Information provided:
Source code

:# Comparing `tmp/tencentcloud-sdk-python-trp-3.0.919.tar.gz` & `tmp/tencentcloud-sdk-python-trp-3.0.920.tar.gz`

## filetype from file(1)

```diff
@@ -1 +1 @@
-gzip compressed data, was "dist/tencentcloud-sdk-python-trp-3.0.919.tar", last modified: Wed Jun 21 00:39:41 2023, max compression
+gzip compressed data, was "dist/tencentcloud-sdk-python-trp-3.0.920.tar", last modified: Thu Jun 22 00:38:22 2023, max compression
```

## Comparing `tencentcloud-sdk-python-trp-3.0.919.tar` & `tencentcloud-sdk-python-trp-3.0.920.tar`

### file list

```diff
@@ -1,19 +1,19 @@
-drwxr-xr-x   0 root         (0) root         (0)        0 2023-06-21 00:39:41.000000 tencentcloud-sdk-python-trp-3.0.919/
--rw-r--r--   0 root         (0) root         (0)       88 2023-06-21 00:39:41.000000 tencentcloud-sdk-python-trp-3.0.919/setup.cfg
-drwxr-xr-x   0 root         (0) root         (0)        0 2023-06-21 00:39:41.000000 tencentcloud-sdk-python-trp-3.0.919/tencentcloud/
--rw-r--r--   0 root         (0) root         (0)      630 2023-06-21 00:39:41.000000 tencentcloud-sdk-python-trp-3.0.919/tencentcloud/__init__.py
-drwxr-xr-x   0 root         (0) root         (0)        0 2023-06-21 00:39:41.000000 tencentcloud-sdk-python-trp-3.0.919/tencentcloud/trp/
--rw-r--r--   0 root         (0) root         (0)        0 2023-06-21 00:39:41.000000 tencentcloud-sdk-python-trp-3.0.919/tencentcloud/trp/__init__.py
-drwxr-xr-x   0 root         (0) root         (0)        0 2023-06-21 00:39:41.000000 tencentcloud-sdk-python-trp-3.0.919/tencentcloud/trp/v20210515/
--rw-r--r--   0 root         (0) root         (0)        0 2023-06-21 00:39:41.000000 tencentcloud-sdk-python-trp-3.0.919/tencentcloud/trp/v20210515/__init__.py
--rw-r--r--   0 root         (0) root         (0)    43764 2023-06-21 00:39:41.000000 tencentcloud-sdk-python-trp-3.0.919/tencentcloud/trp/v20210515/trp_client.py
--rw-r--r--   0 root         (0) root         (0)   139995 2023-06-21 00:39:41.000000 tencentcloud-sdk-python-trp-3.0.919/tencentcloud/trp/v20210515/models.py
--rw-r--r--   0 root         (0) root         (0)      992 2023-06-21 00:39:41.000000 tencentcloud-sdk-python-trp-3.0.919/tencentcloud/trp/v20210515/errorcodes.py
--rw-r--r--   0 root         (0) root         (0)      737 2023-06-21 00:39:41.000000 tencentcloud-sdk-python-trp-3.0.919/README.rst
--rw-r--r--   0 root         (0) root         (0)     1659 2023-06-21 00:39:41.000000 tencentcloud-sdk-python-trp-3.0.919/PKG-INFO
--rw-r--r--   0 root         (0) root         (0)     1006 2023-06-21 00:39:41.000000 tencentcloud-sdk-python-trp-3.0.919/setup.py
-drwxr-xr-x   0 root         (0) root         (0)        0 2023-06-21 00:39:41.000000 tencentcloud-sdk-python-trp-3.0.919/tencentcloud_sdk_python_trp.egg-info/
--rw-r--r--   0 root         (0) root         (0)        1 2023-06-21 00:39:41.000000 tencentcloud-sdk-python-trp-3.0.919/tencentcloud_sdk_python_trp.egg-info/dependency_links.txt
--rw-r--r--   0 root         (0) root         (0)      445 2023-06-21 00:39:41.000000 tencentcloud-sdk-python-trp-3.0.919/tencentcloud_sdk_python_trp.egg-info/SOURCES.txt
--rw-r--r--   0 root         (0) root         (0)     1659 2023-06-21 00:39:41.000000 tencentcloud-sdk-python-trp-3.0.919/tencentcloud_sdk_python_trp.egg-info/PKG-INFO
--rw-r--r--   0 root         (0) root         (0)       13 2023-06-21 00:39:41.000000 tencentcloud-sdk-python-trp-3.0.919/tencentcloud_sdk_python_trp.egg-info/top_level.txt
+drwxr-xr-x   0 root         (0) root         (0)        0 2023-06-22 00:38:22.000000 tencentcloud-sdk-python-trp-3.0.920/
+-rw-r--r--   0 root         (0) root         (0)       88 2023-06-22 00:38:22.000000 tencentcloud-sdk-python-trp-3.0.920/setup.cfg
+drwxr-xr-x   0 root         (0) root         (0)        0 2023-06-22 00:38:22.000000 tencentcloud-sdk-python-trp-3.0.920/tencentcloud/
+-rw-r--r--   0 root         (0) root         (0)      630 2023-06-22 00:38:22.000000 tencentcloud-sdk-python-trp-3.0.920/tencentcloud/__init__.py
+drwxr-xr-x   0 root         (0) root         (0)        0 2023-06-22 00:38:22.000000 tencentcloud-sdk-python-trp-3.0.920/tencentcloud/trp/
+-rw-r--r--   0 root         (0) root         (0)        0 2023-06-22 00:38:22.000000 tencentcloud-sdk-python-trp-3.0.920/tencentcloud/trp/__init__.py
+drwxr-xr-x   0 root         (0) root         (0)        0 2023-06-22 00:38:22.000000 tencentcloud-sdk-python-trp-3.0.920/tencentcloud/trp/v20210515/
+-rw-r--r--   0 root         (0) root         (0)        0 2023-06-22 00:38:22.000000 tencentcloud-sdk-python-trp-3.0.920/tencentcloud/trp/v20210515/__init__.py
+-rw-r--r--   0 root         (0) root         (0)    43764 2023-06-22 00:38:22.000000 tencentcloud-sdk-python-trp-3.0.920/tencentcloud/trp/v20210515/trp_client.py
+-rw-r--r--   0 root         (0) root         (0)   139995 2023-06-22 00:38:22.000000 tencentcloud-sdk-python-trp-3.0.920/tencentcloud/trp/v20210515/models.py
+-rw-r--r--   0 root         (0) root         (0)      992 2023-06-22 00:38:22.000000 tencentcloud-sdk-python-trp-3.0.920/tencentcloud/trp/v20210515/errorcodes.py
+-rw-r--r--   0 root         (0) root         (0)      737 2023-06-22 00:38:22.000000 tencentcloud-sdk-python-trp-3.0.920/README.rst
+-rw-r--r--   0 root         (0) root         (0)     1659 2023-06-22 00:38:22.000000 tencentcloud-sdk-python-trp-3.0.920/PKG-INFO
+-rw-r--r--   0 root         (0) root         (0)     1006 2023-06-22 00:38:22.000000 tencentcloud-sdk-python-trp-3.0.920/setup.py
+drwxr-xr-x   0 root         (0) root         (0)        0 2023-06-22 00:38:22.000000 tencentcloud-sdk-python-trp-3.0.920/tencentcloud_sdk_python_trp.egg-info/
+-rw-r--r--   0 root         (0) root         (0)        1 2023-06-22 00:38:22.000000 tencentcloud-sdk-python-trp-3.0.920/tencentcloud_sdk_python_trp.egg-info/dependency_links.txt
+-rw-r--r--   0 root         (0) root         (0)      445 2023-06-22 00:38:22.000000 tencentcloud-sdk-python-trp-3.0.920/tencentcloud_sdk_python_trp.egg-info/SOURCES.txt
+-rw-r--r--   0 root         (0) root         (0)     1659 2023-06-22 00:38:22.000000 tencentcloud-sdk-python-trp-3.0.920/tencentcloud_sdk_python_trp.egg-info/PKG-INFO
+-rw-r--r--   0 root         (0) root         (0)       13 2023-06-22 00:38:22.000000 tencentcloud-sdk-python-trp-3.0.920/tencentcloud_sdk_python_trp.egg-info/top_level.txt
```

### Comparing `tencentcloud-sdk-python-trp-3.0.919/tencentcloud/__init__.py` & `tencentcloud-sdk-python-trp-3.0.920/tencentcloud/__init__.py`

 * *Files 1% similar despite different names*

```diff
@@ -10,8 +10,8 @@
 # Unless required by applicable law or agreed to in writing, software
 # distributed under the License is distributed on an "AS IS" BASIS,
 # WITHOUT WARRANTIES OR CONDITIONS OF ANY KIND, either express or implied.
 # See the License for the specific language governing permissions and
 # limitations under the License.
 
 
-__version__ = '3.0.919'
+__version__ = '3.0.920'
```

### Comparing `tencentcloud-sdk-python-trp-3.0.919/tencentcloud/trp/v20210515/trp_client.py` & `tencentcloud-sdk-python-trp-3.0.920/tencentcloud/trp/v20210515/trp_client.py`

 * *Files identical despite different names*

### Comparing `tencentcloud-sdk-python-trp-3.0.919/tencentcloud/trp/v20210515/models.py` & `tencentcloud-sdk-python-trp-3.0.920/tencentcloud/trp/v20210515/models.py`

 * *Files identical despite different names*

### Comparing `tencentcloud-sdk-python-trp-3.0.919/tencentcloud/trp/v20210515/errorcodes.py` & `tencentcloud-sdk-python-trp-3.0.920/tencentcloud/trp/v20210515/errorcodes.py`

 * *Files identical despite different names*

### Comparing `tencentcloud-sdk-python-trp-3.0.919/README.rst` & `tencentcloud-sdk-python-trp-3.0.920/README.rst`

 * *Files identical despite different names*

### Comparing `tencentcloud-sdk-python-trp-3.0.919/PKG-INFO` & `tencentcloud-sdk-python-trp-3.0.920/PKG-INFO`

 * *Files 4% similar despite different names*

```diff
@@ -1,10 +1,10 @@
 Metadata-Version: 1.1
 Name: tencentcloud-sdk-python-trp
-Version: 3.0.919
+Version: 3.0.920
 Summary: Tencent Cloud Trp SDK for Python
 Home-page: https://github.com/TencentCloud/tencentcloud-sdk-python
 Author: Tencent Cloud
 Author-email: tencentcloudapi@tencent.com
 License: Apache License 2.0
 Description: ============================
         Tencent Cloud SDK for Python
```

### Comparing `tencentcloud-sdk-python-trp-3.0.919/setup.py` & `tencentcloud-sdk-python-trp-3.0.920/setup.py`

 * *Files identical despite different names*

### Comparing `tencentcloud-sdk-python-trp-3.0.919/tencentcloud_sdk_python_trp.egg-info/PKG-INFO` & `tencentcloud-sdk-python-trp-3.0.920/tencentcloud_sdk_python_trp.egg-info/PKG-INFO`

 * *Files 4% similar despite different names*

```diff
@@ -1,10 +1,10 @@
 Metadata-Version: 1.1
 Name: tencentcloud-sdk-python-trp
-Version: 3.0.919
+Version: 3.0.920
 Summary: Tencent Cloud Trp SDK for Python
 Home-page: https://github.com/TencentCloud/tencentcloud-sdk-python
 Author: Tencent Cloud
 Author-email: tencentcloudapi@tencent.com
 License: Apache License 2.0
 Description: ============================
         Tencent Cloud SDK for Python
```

Activity:
The string "models" marks the lines to return from the material. Copy each one.

Task result:
--rw-r--r--   0 root         (0) root         (0)   139995 2023-06-21 00:39:41.000000 tencentcloud-sdk-python-trp-3.0.919/tencentcloud/trp/v20210515/models.py
+-rw-r--r--   0 root         (0) root         (0)   139995 2023-06-22 00:38:22.000000 tencentcloud-sdk-python-trp-3.0.920/tencentcloud/trp/v20210515/models.py
### Comparing `tencentcloud-sdk-python-trp-3.0.919/tencentcloud/trp/v20210515/models.py` & `tencentcloud-sdk-python-trp-3.0.920/tencentcloud/trp/v20210515/models.py`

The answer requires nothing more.